Мне полегчало: вот, теперь все ясно. Я ответил, что она всегда будет здесь, со мной, пусть даже не беспокоится об этом. Ее глаза тут же меня отругали.

— Нет, Шелл, я не смогу все время быть рядом. Тебе нельзя оставаться здесь одному.

— А вот и можно.

— Пока что можно, потому что я приношу тебе еду, потому что лето. А ты знаешь, каково здесь зимой?

Я прекрасно знаю, каково здесь зимой, ответил я. Зимой все белое, серое и черное с приятным ароматом дыма, это сезон лжи, когда бензоколонки кажутся обжигающими, но на самом деле они ледяные, это когда люди обещают друг другу всякое, но не выполняют, потому что лучше сидеть дома. Я любил зиму, но до нее было еще далеко, поэтому у меня не получалось о ней разговаривать.

— Сколько тебе лет? — спросил я вместо ответа.

Тут она, сама себе не отдавая отчета, превратилась обратно в Вивиан, которую я знал.

— У королевы не спрашивают о возрасте.

— Хорошо. Но лет-то тебе сколько?

Казалось, она меня придушит — я такое сразу замечаю.

— Ты меня слышал? Тебе нужно вернуться домой.

Я отложил остаток сэндвича, вытер пальцы о штаны и провел языком по зубам. Мне почудилось, будто я поднимаю тонну — это было самое тяжелое слово, которое мне приходилось когда-либо произносить, потому что я мог выполнить любой приказ Вивиан, но не этот.

— Нет.

— Шелл, твои родители, наверное, уже соскучились. Ты о них подумал? Именно поэтому жандармы тебя обыскались. Не для того, чтобы наказать. Родители плохо с тобой обращались?
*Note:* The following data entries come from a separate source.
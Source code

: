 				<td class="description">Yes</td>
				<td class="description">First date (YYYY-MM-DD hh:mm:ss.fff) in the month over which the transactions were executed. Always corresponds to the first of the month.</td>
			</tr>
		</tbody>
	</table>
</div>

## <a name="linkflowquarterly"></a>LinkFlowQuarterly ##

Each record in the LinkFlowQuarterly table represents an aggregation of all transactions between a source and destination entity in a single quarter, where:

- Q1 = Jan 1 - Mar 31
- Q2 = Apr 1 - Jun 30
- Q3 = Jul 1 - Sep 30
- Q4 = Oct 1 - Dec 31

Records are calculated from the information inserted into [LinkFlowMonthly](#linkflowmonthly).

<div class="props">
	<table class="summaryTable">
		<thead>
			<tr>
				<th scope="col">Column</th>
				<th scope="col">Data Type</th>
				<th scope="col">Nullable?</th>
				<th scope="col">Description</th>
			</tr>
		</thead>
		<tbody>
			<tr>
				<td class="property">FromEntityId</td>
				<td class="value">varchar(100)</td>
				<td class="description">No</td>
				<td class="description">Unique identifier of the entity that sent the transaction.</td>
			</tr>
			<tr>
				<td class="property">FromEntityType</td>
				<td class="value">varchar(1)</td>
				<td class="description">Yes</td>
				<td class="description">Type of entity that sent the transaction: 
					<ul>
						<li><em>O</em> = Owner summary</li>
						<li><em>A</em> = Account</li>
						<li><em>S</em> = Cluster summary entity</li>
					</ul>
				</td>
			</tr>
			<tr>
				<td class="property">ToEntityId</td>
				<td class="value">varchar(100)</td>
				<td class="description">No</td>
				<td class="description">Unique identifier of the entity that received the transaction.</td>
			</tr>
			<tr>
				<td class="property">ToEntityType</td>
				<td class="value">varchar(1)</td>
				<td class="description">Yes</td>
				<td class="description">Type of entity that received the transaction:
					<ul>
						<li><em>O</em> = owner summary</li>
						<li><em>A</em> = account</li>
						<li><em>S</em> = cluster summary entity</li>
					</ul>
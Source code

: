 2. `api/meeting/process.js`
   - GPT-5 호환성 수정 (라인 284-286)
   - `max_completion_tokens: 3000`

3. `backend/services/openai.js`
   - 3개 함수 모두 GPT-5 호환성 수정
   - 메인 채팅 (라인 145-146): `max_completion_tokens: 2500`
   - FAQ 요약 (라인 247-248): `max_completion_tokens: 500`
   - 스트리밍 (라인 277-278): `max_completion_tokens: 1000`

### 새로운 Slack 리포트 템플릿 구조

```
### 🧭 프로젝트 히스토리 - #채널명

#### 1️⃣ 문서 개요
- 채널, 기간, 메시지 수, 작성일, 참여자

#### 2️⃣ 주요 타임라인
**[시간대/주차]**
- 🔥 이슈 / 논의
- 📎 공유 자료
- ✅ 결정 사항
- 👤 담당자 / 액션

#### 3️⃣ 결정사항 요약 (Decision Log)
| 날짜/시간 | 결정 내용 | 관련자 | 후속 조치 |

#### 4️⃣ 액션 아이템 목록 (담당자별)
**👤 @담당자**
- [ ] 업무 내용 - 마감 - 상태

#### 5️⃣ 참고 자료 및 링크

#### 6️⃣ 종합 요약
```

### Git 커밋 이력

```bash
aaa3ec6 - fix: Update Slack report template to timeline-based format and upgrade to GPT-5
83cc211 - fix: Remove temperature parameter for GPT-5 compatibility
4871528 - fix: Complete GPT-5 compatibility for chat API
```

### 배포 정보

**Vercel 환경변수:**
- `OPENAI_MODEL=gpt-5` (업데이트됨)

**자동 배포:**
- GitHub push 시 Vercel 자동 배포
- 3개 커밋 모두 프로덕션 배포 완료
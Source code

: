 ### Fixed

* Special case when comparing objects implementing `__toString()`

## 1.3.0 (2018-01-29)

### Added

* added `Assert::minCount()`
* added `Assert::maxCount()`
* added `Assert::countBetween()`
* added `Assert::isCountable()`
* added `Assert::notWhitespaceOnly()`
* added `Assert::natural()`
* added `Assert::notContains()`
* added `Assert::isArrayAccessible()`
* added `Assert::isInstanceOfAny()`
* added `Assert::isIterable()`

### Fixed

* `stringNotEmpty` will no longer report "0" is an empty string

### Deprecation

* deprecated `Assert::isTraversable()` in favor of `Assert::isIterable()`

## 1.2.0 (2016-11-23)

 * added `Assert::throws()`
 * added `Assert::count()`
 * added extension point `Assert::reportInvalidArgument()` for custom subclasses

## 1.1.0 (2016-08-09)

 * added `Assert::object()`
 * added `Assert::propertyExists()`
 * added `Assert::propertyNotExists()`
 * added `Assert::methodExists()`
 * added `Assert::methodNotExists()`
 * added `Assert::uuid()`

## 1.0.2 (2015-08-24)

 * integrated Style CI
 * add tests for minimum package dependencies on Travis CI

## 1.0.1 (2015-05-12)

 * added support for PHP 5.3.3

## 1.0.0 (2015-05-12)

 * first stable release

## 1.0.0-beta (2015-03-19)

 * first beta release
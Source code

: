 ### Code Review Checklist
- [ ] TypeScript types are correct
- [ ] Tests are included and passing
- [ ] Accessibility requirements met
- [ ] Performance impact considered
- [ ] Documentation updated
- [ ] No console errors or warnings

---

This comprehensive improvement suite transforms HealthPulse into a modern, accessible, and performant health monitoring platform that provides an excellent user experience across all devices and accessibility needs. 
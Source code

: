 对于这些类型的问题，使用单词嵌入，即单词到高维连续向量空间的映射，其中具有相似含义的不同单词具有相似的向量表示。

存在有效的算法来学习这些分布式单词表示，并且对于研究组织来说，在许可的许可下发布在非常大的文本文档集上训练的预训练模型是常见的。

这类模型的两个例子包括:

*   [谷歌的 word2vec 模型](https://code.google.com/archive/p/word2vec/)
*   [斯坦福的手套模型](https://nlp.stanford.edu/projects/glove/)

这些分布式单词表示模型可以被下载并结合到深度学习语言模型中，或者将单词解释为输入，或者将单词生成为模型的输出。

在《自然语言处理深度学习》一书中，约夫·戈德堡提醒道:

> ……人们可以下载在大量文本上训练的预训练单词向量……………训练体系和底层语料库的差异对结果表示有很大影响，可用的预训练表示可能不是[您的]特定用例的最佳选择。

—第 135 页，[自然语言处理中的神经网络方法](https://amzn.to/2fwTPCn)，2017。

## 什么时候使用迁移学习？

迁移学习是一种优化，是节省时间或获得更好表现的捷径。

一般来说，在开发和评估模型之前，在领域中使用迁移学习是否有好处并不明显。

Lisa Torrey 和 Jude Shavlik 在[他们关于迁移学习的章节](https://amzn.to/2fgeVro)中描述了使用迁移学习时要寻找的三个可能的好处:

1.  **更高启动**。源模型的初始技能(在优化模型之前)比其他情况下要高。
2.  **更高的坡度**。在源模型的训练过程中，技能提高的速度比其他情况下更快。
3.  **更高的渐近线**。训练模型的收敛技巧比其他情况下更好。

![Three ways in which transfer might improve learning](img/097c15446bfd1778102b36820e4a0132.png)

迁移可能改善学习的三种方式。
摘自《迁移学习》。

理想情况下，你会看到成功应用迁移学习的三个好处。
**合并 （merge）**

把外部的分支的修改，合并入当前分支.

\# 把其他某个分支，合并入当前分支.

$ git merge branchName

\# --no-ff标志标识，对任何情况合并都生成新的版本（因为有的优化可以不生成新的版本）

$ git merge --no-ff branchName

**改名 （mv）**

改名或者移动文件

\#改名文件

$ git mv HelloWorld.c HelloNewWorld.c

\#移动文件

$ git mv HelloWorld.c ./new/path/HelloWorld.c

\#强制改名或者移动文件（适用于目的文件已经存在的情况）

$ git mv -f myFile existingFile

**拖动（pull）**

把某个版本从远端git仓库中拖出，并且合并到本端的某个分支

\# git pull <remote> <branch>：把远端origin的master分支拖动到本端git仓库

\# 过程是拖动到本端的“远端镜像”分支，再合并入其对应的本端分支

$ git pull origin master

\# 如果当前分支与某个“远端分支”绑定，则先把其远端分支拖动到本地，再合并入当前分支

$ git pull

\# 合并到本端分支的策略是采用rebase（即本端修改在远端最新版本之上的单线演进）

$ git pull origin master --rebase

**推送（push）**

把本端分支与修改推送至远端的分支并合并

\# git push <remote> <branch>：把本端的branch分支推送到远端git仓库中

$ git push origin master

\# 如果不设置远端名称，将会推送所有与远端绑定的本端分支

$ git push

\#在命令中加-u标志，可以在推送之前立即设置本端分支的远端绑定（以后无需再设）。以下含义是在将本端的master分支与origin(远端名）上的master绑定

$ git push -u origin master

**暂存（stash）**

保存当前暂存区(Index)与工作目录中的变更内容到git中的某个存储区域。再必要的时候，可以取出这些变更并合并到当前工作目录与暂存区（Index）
Нет, обращались они со мной хорошо, — если мне прилетала оплеуха, то всегда за дело, — но они хотели отправить меня далеко. Я рассказал Вивиан о брошюре с улыбающимися людьми в коридорах. Объяснил, что жить со мной непросто и именно поэтому лучше мне оставаться одному.

— Ладно, — сказала она после долгого молчания. — Перестань плакать.

Я даже не заметил собственных слез. Теперь понятно, почему в пыли под ногами образовывались крошечные кратеры, на которые я с любопытством таращился, не понимая, откуда они взялись.

— Посмотри на меня, — велела Вивиан.

Я попытался поднять голову, но не смог, глаза были словно привязаны к полу невидимыми нитками. Мне стало стыдно оттого, что я разревелся вот так, без повода; все на заправке раздражались в таких случаях, кроме сестры, когда она приезжала и плакала вместе со мной. Поначалу мне давали какие-то пилюли, я не понимал, чем они, такие крохотные, помогут, ведь слез было хоть залейся — в таблетку столько не влезет. Кстати, ничего не изменилось и мне перестали давать лекарство, потому что оно оказалось дорогим. И все-таки с возрастом я стал плакать реже.